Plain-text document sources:
------------
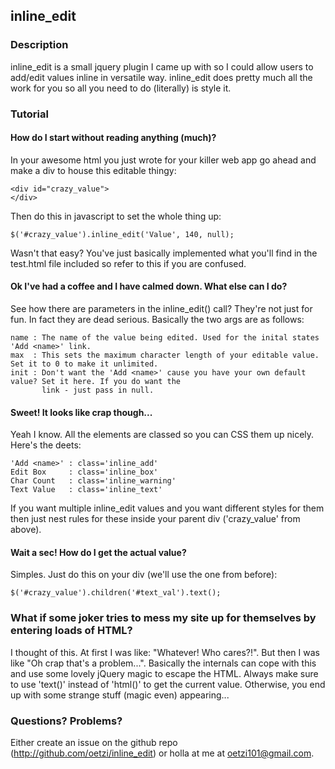 ## inline_edit

### Description

inline_edit is a small jquery plugin I came up with so I could allow users to add/edit values inline
in versatile way. inline_edit does pretty much all the work for you so
all you need to do (literally) is style it.

### Tutorial

#### How do I start without reading anything (much)?

In your awesome html you just wrote for your killer web app go ahead and make a div to house this 
editable thingy:

    <div id="crazy_value">
    </div>
    
Then do this in javascript to set the whole thing up:

    $('#crazy_value').inline_edit('Value', 140, null);
    
Wasn't that easy? You've just basically implemented what you'll find in the test.html file included so
refer to this if you are confused. 

#### Ok I've had a coffee and I have calmed down. What else can I do?

See how there are parameters in the inline_edit() call? They're not just for fun. In fact they are dead
serious. Basically the two args are as follows:

    name : The name of the value being edited. Used for the inital states 'Add <name>' link.
    max  : This sets the maximum character length of your editable value. Set it to 0 to make it unlimited.
    init : Don't want the 'Add <name>' cause you have your own default value? Set it here. If you do want the
           link - just pass in null.
    
#### Sweet! It looks like crap though...

Yeah I know. All the elements are classed so you can CSS them up nicely. Here's the deets:

    'Add <name>' : class='inline_add'
    Edit Box     : class='inline_box'
    Char Count   : class='inline_warning'
    Text Value   : class='inline_text'
    
If you want multiple inline_edit values and you want different styles for them then just nest rules
for these inside your parent div ('crazy_value' from above).
    
#### Wait a sec! How do I get the actual value?

Simples. Just do this on your div (we'll use the one from before):

    $('#crazy_value').children('#text_val').text();
    
### What if some joker tries to mess my site up for themselves by entering loads of HTML?

I thought of this. At first I was like: "Whatever! Who cares?!". But then I was like "Oh crap that's a problem...". Basically
the internals can cope with this and use some lovely jQuery magic to escape the HTML. Always make sure to use 'text()' instead of 'html()' to get the current value. Otherwise, you end up with some strange stuff (magic even) appearing...
    
### Questions? Problems?

Either create an issue on the github repo (http://github.com/oetzi/inline_edit) or holla at me at oetzi101@gmail.com.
------------
→ **What to produce**
List the lines of the entries that include "like".

→ **Expected output**
#### Sweet! It looks like crap though...
I thought of this. At first I was like: "Whatever! Who cares?!". But then I was like "Oh crap that's a problem...". Basically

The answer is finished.